Raumfahrtbahnhof

Raumfahrtbahnhof

Als Weltraumbahnhof bezeichnet man einen Raketenstartplatz, an dem auch Trägerraketen für orbitale und interplanetare Weltraummissionen starten können. Dabei kann es sich um unbemannte Satelliten- oder Raumsondenstarts oder bemannte Raumflüge handeln. In Russland und China ist auch der Begriff Kosmodrom geläufig. Die meisten Weltraumbahnhöfe verfügen auch über Startanlagen für Höhenforschungsraketen und/oder für militärische Raketen zu Versuchszwecken.

Weltraumbahnhöfe werden derzeit von einzelnen Weltraumnationen, Staatenorganisationen (wie der ESA) oder privaten Unternehmen (Sea Launch) unterhalten.

Inhaltsverzeichnis

Standortbedingungen

Die Kriterien für den Standort eines Weltraumbahnhofs sind vielfältig.
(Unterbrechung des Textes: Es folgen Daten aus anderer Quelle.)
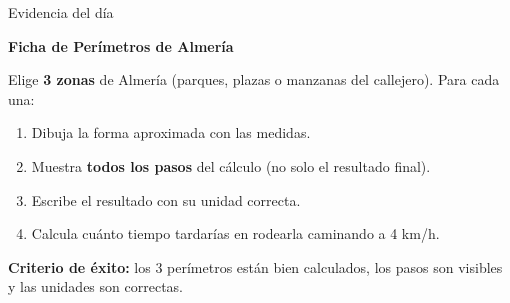 \documentclass[aspectratio=169, 10pt, spanish]{beamer}
\begin{document}
\begin{frame}{Evidencia del día}
  \begin{evidenciabox}
    \textbf{Ficha de Perímetros de Almería}

    \vspace{0.2cm}
    Elige \textbf{3 zonas} de Almería (parques, plazas o manzanas
    del callejero). Para cada una:
    \begin{enumerate}
      \item Dibuja la forma aproximada con las medidas.
      \item Muestra \textbf{todos los pasos} del cálculo
            (no solo el resultado final).
      \item Escribe el resultado con su unidad correcta.
      \item Calcula cuánto tiempo tardarías en rodearla
            caminando a 4 km/h.
    \end{enumerate}
    \vspace{0.2cm}
    \textbf{Criterio de éxito:} los 3 perímetros están bien calculados,
    los pasos son visibles y las unidades son correctas.
  \end{evidenciabox}
\end{frame}
\end{document}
Er sollte wenn möglich nahe am Äquator liegen: Durch die Erdrotation hat die Rakete dort bereits die auf der Erdoberfläche maximal vermittelte Grundgeschwindigkeit und muss weniger beschleunigen, um insgesamt auf die im Orbit notwendige Geschwindigkeit zu kommen. Zudem erleichtert die Lage das Erreichen der Umlaufbahn. Nur für Starts in polare Orbits sind polnahe Standorte günstiger (z. B. Plessezk).
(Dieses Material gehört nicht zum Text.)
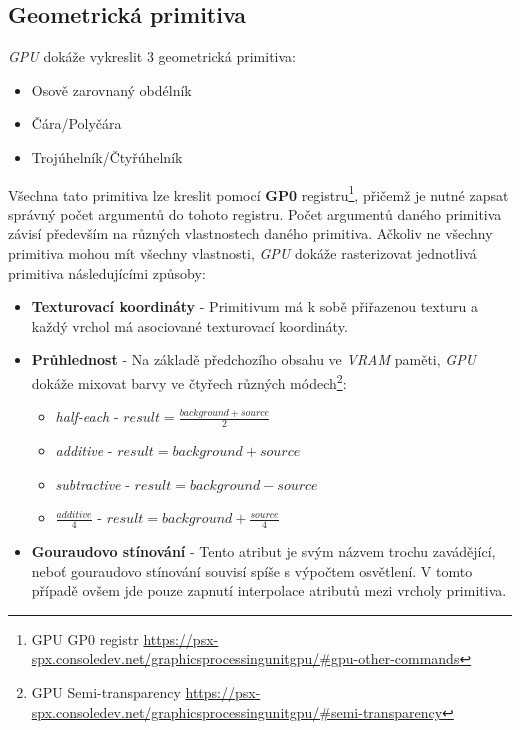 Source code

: \subsection{Geometrická primitiva}

\textit{GPU} dokáže vykreslit 3 geometrická primitiva:

\begin{itemize}
    \item{Osově zarovnaný obdélník}
    \item{Čára/Polyčára}
    \item{Trojúhelník/Čtyřúhelník}
\end{itemize}

Všechna tato primitiva lze kreslit pomocí \textbf{GP0} registru\footnote{GPU GP0 registr\cite{PSXSpec} \url{https://psx-spx.consoledev.net/graphicsprocessingunitgpu/\#gpu-other-commands}}, 
přičemž je nutné zapsat správný počet argumentů do tohoto registru.
Počet argumentů daného primitiva závisí především na různých vlastnostech daného primitiva. Ačkoliv ne všechny primitiva mohou mít
všechny vlastnosti, \textit{GPU} dokáže rasterizovat jednotlivá primitiva následujícími způsoby:

\begin{itemize}
    \item{\textbf{Texturovací koordináty} - Primitivum má k sobě přiřazenou texturu a každý vrchol má asociované texturovací koordináty.}
    \item{\textbf{Průhlednost} - Na základě předchozího obsahu ve \textit{VRAM} paměti, \textit{GPU} dokáže mixovat barvy ve čtyřech různých módech\footnote{GPU Semi-transparency\cite{PSXSpec} \url{https://psx-spx.consoledev.net/graphicsprocessingunitgpu/\#semi-transparency}}:
        \begin{itemize}
            \item{\textit{half-each} - $result = \frac{background + source}{2}$}
            \item{\textit{additive} - $result = background + source$}
            \item{\textit{subtractive} - $result = background - source$}
            \item{\textit{$\frac{additive}{4}$} - $result = background + \frac{source}{4}$}
        \end{itemize}
    }
    \item{\textbf{Gouraudovo stínování} - Tento atribut je svým názvem trochu zavádějící, neboť gouraudovo stínování souvisí spíše s výpočtem osvětlení. V tomto případě ovšem jde pouze zapnutí interpolace atributů mezi vrcholy primitiva.}
\end{itemize}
Ein Raketenbahnhof sollte sich in einem politisch stabilen Staat befinden, da sein Aufbau mit großen Investitionen verbunden ist. Er sollte abseits von dicht besiedeltem Gebiet liegen und in östlicher Richtung einen Ozean oder ein sehr dünn besieltes Gebiet haben. Denn fast alle Raketenstarts erfolgen mit der Erdrotation (aus oben genanntem Grunde) in östlicher Richtung. Wenn es zu einem Fehlstart kommt, könnten sonst Menschen durch niederstürzende Trümmer und Treibstoffe gefährdet werden. Zudem ist der Standort auf die politische Einflusssphäre des errichtenden Staats oder der Staatenorganisation beschränkt.

Der Weltraumbahnhof sollte an einem geologisch stabilen Ort gebaut werden, der von größeren und vielen Unwettern verschont wird, da Raketenstarts bei Regen oder Sturm meist abgesagt werden müssen. Schließlich sollte genügend Raum vorhanden sein, um ihn gegebenenfalls ausbauen zu können.

Der ideale Standort für einen Weltraumbahnhof existiert jedoch nicht und bei der Wahl müssen Kompromisse eingegangen werden.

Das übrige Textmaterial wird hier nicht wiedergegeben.